The tour of observation took in the most important and most remote settlements in the eastern part of the Territory. It extended as far west as Fort Riley and Council Grove. The reception at Lawrence was enthusiastic, and the speeches of welcome and response were not, in professions of mutual regard or enunciations of policy, unlike those at Leavenworth on the first reception of the Governor in the Territory. The proclamation for the first election in Kansas, bearing date November 10, 1854, was issued November 15, and appeared in the Kansas Weekly Herald on Friday, November 17. It was as follows:
GREETINGS: I, ANDREW H. REEDER, Governor of said Territory, by virtue of the provisions of the act of Congress approved the 30th day of May, A. D. 1854, entitled "An act to organize the Territories of Nebraska and Kansas," do, by these presents, order and direct that an Election shall be held in the said Territory on Wednesday, the 29th day of November, inst., for the election of a citizen of the United States, to serve until the fourth day of March next; and the qualified voters of said Territory are requested to assemble on said day within each Election District, at the place of holding elections in such District, according to the schedule of this proclamation annexed, within the hours therein specified, and vote by ballot for such Delegate.
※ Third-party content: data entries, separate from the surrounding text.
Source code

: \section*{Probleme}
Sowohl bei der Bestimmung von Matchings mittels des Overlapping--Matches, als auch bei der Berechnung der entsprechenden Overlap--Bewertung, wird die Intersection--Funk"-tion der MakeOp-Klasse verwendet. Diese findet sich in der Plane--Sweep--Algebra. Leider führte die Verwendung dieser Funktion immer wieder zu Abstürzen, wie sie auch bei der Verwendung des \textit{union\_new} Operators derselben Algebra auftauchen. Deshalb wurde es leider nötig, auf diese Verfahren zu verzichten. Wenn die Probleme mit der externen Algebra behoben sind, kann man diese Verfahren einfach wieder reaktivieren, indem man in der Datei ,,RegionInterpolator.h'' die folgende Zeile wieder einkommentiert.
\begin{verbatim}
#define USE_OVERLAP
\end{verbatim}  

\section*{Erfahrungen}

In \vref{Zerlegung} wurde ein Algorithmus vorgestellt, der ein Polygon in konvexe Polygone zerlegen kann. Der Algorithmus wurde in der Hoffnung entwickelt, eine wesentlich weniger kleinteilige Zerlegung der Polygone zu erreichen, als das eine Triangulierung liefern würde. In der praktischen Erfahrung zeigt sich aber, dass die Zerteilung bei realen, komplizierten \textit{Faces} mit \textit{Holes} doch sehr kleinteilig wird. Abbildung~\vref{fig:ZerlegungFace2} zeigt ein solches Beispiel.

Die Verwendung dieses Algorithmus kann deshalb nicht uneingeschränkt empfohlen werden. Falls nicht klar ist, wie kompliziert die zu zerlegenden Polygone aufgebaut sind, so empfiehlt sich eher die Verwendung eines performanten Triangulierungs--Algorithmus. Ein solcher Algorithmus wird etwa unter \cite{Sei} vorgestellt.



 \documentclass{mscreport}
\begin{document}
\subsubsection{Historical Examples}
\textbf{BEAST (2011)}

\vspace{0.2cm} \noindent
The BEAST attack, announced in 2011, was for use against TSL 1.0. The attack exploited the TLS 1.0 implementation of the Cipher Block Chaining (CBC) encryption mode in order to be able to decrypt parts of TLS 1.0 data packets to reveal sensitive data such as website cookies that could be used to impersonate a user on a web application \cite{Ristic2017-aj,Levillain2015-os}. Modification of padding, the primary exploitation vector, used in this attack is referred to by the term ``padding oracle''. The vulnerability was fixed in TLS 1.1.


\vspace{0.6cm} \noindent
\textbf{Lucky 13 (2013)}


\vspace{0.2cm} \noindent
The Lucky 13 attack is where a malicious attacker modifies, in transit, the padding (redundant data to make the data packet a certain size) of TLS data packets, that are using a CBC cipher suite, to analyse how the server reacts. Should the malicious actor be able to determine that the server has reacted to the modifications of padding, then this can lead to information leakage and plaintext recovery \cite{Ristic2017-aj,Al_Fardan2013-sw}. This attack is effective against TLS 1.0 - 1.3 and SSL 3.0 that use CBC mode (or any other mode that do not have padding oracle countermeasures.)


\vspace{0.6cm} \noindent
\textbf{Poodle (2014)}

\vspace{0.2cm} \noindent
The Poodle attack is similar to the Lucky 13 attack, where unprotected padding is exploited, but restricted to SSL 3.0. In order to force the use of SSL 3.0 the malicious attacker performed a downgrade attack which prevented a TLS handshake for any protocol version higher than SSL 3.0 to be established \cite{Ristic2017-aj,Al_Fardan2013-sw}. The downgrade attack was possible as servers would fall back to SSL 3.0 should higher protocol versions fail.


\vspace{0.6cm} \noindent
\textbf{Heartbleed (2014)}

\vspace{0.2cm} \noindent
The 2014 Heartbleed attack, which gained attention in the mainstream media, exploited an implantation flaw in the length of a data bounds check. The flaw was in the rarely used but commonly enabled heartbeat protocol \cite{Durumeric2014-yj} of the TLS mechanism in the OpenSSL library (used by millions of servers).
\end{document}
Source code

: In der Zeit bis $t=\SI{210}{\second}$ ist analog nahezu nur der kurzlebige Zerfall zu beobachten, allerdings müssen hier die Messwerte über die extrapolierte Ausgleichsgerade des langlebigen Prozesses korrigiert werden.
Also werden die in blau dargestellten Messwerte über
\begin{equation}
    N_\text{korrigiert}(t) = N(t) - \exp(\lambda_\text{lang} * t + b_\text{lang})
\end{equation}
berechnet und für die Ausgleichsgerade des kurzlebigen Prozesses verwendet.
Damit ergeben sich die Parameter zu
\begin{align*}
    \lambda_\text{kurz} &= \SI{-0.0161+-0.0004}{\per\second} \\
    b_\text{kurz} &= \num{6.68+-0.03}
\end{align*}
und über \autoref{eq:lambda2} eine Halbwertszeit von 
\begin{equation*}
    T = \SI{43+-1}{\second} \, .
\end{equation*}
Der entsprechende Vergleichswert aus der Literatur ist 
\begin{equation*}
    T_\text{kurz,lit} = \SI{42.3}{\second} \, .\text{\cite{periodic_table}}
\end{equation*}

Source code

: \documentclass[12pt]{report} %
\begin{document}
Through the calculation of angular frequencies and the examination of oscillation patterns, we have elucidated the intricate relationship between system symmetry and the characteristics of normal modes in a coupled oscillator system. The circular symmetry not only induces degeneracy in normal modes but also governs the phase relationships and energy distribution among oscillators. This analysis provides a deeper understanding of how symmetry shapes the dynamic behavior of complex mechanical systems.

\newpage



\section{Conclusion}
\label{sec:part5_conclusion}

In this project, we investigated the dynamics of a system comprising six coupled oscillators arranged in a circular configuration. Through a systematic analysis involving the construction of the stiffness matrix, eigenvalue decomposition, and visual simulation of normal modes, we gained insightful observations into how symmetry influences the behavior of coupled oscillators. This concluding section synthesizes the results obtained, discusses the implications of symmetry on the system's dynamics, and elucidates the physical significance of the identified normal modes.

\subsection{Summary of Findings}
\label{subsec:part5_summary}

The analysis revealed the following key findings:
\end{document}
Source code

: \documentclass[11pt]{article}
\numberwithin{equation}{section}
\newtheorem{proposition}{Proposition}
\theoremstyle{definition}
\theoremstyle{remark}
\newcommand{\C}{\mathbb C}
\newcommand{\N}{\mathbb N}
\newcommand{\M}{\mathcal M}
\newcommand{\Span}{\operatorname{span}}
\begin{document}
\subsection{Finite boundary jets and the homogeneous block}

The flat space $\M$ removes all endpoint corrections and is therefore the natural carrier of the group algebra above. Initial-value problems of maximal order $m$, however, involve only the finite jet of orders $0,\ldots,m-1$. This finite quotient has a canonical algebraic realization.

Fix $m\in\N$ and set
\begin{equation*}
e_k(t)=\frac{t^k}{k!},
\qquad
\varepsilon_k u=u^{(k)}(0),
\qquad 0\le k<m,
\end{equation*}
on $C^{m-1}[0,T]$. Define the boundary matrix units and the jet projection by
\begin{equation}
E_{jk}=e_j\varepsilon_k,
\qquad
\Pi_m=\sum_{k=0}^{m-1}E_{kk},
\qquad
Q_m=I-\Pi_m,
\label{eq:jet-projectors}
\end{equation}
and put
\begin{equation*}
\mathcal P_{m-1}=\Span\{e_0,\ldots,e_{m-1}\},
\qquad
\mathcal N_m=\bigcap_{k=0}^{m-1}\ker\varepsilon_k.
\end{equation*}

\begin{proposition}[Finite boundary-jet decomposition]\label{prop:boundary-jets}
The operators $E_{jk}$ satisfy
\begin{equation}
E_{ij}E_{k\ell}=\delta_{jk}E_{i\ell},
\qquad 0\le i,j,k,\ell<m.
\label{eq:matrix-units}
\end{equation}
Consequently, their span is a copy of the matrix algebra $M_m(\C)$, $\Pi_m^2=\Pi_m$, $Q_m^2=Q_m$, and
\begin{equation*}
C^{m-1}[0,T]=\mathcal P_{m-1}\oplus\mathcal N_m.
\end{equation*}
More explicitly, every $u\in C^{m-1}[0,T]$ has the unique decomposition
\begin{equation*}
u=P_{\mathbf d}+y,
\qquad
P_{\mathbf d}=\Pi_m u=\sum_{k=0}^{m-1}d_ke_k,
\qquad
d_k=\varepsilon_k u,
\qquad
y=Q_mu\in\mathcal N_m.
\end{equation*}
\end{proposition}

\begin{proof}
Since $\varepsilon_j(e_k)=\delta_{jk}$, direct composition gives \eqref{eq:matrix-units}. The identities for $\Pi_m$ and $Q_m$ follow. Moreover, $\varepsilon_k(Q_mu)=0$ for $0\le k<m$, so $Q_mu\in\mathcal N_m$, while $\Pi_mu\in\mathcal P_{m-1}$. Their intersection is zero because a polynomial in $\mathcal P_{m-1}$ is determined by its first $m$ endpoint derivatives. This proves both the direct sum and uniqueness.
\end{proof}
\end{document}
And the Judges who shall be appointed to open and conduct the said election will assemble in their respective Districts, at the places for holding said election, and having made the necessary preparation and taken the oaths which shall be prescribed, will open the polls for the reception of votes between the hours of eight and ten A. M., and keep the same open until six o'clock P. M., and will conduct the same and made returns of said election according to the instructions hereto annexed.
Given under my hand and seal of said Territory, this 10th day of November,
A. D. 1854.
ELECTION PROCLAMATION FOR FIRST ELECTION.
LIST OF ELECTION DISTRICTS AND PLACES OF HOLDING ELECTIONS.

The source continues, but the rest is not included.